Walk into a retail establishment, a warehouse, a factory, an office building, or another facility in Minneapolis or St. Paul that has polished concrete floors and you may see different things. One place may have a perfectly glossy floor that looks perfect, while the other may have a floor that looks like it is near replacement when, in all reality, it is one that is just a couple years old.
The floor that looks tattered has most likely been plagued with dirt and abrasives, which has broken down the sheen and finish of the floor. Sometimes abrasives end up being used to polish concrete, but those same abrasives can break down the floor.
What Are Abrasives?
The abrasives that are mostly responsible for damaging polished concrete floors include dirt and particles that are tracked by customers, fork lifts, shopping carts, etc. The particles are generally very small, but they build up over time. If there are a lot of abrasives on a floor, it is easy to see. If you wear boots with leather soles while walking on a floor, you can very easily feel whether or not the floor is lacking basic maintenance.

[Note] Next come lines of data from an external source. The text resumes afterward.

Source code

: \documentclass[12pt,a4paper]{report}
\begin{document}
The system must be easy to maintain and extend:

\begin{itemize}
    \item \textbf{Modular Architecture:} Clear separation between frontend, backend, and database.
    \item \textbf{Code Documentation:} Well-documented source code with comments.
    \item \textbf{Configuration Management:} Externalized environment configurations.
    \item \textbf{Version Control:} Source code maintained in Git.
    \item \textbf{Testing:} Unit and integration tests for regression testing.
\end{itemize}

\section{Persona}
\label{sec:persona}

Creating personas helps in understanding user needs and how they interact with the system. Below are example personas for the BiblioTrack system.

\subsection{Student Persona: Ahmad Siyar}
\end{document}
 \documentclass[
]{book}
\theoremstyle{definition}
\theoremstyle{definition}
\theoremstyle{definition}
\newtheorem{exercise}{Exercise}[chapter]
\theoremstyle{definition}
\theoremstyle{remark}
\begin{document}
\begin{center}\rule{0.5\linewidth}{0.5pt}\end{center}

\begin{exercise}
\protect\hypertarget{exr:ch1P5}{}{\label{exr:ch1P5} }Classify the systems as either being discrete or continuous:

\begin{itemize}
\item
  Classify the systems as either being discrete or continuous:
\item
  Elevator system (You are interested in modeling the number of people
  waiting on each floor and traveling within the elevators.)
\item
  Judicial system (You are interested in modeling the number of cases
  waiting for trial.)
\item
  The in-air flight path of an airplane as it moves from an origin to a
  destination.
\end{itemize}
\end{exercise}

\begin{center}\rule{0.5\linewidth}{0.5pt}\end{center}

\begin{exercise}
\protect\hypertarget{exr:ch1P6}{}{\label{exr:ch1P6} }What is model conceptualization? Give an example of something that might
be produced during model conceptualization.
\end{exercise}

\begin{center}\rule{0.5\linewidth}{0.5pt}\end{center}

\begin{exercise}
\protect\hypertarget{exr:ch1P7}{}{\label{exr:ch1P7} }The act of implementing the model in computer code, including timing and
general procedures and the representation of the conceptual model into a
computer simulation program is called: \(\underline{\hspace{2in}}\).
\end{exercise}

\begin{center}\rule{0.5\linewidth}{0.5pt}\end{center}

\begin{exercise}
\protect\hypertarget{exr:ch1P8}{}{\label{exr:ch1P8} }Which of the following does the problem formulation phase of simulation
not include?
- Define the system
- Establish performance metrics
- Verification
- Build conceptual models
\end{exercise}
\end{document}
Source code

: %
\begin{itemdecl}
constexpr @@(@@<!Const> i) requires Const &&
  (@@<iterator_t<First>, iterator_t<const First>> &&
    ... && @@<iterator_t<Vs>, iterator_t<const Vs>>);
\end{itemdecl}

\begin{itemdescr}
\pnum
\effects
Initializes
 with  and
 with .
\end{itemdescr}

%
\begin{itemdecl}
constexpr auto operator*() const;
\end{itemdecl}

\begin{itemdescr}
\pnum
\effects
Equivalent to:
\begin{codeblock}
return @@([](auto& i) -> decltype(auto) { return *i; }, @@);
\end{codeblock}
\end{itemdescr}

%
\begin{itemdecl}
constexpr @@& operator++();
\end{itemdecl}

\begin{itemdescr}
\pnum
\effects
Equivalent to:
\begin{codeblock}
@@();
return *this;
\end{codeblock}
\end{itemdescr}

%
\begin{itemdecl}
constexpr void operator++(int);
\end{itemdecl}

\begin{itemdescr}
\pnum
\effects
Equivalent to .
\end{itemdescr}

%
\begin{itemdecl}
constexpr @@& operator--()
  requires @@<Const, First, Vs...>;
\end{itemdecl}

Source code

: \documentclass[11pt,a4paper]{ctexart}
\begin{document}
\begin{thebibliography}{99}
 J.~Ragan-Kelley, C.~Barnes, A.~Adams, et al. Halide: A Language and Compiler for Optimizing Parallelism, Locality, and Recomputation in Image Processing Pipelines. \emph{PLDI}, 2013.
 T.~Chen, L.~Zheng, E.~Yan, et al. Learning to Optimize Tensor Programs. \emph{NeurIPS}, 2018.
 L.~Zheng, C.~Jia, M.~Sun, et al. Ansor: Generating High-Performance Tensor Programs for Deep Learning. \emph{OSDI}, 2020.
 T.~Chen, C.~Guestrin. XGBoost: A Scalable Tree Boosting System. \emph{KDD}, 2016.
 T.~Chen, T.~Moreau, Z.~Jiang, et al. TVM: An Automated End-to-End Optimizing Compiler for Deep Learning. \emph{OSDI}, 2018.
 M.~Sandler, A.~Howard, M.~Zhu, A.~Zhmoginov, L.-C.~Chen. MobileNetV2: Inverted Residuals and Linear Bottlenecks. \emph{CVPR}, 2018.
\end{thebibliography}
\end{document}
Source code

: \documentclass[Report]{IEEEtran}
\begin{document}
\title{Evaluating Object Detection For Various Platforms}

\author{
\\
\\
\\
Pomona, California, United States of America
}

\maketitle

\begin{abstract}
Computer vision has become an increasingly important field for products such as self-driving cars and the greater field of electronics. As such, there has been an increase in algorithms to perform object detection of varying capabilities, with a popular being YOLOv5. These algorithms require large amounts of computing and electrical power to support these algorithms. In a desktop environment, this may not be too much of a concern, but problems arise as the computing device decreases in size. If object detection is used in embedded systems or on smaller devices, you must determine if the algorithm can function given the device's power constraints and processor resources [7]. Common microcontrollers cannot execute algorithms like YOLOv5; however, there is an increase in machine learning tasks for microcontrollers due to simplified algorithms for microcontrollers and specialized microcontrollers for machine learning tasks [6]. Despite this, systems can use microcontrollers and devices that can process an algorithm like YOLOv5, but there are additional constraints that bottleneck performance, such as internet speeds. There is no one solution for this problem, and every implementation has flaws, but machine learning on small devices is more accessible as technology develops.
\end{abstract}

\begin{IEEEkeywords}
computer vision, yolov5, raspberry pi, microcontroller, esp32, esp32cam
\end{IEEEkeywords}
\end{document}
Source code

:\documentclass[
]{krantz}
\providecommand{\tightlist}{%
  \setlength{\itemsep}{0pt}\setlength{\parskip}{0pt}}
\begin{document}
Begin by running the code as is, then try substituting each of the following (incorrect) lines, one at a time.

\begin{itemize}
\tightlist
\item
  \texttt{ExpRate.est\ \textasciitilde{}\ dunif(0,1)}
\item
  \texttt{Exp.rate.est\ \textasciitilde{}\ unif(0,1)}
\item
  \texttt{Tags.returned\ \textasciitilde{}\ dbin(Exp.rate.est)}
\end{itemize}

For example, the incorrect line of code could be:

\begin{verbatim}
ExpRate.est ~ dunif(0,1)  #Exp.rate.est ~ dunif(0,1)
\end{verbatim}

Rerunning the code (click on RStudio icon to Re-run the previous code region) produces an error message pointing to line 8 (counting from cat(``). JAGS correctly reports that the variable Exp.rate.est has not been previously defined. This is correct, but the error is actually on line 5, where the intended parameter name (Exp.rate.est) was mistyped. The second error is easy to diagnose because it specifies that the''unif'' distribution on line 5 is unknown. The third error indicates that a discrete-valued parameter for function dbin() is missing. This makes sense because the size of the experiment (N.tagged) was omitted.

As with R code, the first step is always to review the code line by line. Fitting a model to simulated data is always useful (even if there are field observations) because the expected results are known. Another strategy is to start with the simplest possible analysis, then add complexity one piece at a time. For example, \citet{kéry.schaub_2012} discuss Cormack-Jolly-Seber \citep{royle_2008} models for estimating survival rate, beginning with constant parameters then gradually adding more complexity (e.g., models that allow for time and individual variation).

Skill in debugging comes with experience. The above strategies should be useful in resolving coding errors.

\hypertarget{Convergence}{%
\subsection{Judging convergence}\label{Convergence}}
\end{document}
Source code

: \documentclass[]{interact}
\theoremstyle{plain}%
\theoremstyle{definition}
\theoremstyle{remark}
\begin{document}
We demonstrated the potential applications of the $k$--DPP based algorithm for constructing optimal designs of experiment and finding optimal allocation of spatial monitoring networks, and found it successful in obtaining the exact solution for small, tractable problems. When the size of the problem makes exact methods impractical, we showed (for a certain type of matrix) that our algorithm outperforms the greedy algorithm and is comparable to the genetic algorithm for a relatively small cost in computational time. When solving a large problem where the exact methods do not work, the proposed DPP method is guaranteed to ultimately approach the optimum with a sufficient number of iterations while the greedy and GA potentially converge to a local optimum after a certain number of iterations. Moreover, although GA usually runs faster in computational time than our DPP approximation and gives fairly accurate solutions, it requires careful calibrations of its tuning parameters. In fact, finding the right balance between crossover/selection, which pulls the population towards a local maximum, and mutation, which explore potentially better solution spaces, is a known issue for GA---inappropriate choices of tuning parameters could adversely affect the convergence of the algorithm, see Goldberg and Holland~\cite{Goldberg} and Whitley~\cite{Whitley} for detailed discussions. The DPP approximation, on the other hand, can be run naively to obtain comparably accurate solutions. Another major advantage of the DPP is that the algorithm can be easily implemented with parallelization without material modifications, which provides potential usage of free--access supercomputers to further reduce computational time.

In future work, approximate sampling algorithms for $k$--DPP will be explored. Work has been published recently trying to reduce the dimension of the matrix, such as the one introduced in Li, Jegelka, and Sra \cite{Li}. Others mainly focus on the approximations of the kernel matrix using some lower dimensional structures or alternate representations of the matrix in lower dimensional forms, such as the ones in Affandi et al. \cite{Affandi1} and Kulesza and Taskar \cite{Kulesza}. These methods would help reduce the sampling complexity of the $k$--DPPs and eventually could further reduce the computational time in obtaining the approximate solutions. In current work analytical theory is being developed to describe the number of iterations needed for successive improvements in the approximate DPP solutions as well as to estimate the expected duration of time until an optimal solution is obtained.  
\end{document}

As for what abrasives do to a floor, they break it down. When the dirt particles sit on the floor and they are combined with wheel and foot traffic, those particles are like sandpaper to the floor. Think of the particles acting like a 200 grit resin diamond. Anyone who has a polished concrete floor knows that such grittiness is going to take out the shine. This grit then digs into the floor and it gives dirt an additional place to lodge itself. This not only makes the concrete harder to clean, but the gloss value is greatly diminished.
Shockingly, abrasives can remove approximately 75% of the reflectivity the floor had when it was first finished. To get the gloss back, the floor may need to be re-finished. When companies have their floors re-finished, they typically do before it is time. Premature refinishing costs more in the long run.
What To Do?
The damage that abrasives cause is mainly preventable. Businesses can have walk off matt programs so that customers and carts have a chance to knock abrasives off while walking and rolling over mats on the sales floor. The mats themselves need to stay clean so they can be effective.
Another way to keep abrasives to a minimum is to dust mop the floor during the day or during high traffic periods. This is very important in Minnesota’s winter months as salt is used to keep sidewalks from freezing.
If the floor has been damaged too extensively by abrasives, it needs to be re-polished. You can’t simply do a light polish or deep clean and hope everything will be okay. You will need to get through the scratch in the floor and then go from there. This is when you will need professional intervention by a contractor who has the right tools and materials to do the job right.